=== Section Start ===

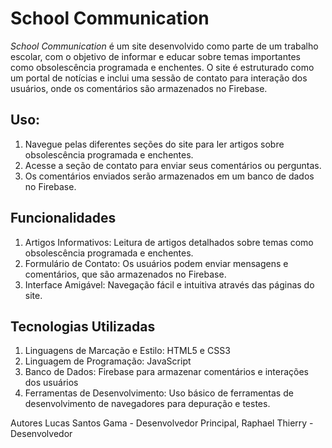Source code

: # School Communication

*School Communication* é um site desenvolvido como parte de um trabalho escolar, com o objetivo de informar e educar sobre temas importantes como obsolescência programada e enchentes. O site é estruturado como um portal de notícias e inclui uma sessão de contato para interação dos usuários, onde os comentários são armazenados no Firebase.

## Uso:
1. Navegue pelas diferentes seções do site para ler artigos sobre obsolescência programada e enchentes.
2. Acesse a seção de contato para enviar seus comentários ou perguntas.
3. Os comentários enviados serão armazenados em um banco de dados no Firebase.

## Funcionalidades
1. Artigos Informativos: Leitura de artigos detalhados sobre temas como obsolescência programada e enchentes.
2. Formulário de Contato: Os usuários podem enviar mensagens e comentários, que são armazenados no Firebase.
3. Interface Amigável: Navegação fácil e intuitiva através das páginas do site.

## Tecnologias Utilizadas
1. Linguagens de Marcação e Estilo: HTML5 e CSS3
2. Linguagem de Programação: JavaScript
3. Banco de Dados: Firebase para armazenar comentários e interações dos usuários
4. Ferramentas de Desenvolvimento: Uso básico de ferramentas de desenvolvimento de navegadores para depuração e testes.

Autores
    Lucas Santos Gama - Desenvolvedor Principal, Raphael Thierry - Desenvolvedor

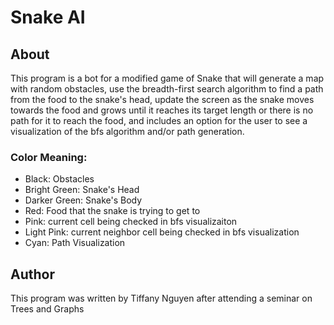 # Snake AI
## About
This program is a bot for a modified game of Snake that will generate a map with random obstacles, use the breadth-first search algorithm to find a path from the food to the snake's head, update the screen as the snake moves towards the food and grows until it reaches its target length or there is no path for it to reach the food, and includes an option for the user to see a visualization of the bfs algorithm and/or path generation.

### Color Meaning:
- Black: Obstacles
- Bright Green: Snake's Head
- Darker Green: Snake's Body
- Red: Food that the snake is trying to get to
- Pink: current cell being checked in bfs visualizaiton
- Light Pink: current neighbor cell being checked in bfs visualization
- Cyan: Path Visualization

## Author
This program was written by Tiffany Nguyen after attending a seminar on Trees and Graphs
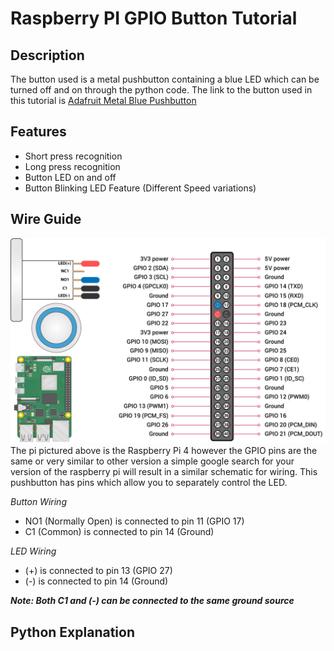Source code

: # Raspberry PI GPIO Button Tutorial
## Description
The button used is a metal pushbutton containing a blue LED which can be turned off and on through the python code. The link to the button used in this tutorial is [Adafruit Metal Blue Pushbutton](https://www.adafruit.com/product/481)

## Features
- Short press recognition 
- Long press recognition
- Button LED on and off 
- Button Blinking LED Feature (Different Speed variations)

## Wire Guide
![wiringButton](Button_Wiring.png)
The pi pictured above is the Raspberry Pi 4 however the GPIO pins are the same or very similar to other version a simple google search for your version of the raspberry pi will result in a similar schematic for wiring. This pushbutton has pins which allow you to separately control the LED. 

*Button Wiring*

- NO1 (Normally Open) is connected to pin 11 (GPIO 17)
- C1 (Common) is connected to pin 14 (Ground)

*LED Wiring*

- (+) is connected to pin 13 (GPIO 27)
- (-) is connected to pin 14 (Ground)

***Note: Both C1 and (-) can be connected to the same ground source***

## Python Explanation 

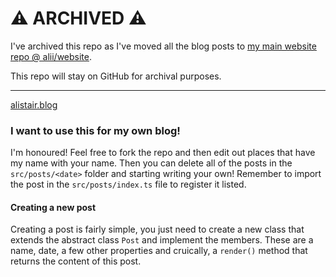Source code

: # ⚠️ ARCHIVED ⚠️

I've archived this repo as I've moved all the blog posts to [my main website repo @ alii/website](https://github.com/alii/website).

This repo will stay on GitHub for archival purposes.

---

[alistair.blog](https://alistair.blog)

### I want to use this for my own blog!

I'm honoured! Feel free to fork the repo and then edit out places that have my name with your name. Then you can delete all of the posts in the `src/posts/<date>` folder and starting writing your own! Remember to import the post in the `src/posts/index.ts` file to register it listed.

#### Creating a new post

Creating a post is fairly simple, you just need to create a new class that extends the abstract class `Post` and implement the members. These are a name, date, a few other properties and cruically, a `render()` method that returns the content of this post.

=== Section End ===

*EXERCISE DIRECTIONS*
Print exactly the lines from the one containing "- Short press recognition" through the last line of the records, both included, and leave out the pictures.

*ANSWER BELOW*
- Short press recognition 
- Long press recognition
- Button LED on and off 
- Button Blinking LED Feature (Different Speed variations)

## Wire Guide
![wiringButton](Button_Wiring.png)
The pi pictured above is the Raspberry Pi 4 however the GPIO pins are the same or very similar to other version a simple google search for your version of the raspberry pi will result in a similar schematic for wiring. This pushbutton has pins which allow you to separately control the LED. 

*Button Wiring*

- NO1 (Normally Open) is connected to pin 11 (GPIO 17)
- C1 (Common) is connected to pin 14 (Ground)

*LED Wiring*

- (+) is connected to pin 13 (GPIO 27)
- (-) is connected to pin 14 (Ground)

***Note: Both C1 and (-) can be connected to the same ground source***

## Python Explanation 

Source code

: # ⚠️ ARCHIVED ⚠️

I've archived this repo as I've moved all the blog posts to [my main website repo @ alii/website](https://github.com/alii/website).

This repo will stay on GitHub for archival purposes.

---

[alistair.blog](https://alistair.blog)

### I want to use this for my own blog!

I'm honoured! Feel free to fork the repo and then edit out places that have my name with your name. Then you can delete all of the posts in the `src/posts/<date>` folder and starting writing your own! Remember to import the post in the `src/posts/index.ts` file to register it listed.

#### Creating a new post

Creating a post is fairly simple, you just need to create a new class that extends the abstract class `Post` and implement the members. These are a name, date, a few other properties and cruically, a `render()` method that returns the content of this post.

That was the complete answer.